La Céramique en Sicile - Caltagirone "Ville de la Céramique"
La céramique en sicile a des origines très anciennes, au temps où les sicanes et les sicules régnaient sur tout le territoire sicilien.
La production de la céramique en sicile remonte à avant l’occupation grecque. Au début, l’argile était façonnée à la main, et puis environ 1000 ans avant Jesus Christ, on commença à utiliser le tour de potier introduit par les Crétois, avec lesquels les sicules avaient d’importants échanges commerciaux. Cela permit de mieux façonner l’argile pour en faire des vases et autres récipients creux enrichis de décorations incises et peintes.
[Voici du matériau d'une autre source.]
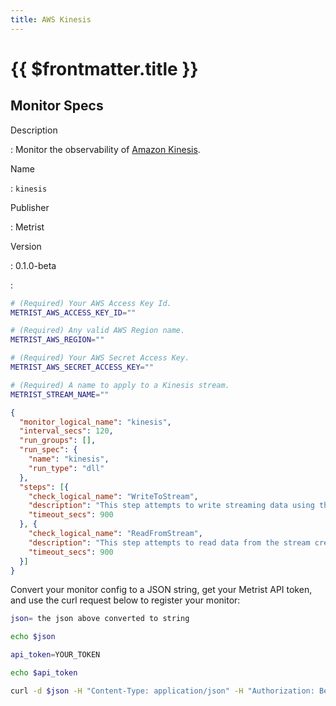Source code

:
 ```yaml
---
title: AWS Kinesis
---
```


# {{ $frontmatter.title }}

## Monitor Specs

Description

: Monitor the observability of [Amazon Kinesis](https://aws.amazon.com/kinesis/).

Name

: `kinesis`

Publisher

: Metrist

Version

: 0.1.0-beta

: &nbsp;


<!--@include: /parts/_1.md-->


<!--@include: /parts/_2.md-->


<!--@include: /parts/_3.md-->


```sh
# (Required) Your AWS Access Key Id.
METRIST_AWS_ACCESS_KEY_ID=""

# (Required) Any valid AWS Region name.
METRIST_AWS_REGION=""

# (Required) Your AWS Secret Access Key.
METRIST_AWS_SECRET_ACCESS_KEY=""

# (Required) A name to apply to a Kinesis stream.
METRIST_STREAM_NAME=""
```

<!--@include: /parts/tips_env-vars.md -->


<!--@include: /parts/_4.md-->


```json
{
  "monitor_logical_name": "kinesis",
  "interval_secs": 120,
  "run_groups": [],
  "run_spec": {
    "name": "kinesis",
    "run_type": "dll"
  },
  "steps": [{
    "check_logical_name": "WriteToStream",
    "description": "This step attempts to write streaming data using the PutRecordRequest class.",
    "timeout_secs": 900
  }, {
    "check_logical_name": "ReadFromStream",
    "description": "This step attempts to read data from the stream created in a previous step.",
    "timeout_secs": 900
  }]
}
```




Convert your monitor config to a JSON string, get your Metrist API token, and use the curl request below to register your monitor:

```sh
json= the json above converted to string

echo $json

api_token=YOUR_TOKEN

echo $api_token

curl -d $json -H "Content-Type: application/json" -H "Authorization: Bearer $api_token" 'https://app.metrist.io/api/v0/monitor-config'

```

<!--@include: /parts/tips_api.md-->


<!--@include: /parts/_5.md-->


<!--@include: /parts/result.md-->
Quelques siècles plus tard, de par leur siège, les rodio crétois fondèrent Gela qui devint l’une des plus florissantes colonies grecques de Sicile. Ceux-ci répandirent l’art de la poterie sur tout leur territoire qui s’étendait de l’Ile de Mozia et de Marsala pour la Sicile occidentale jusqu’à Riesi, Raguse, Siracuse, Caltagirone, Centuripe, Megera Iblea et Naxsos pour la Sicile orientale..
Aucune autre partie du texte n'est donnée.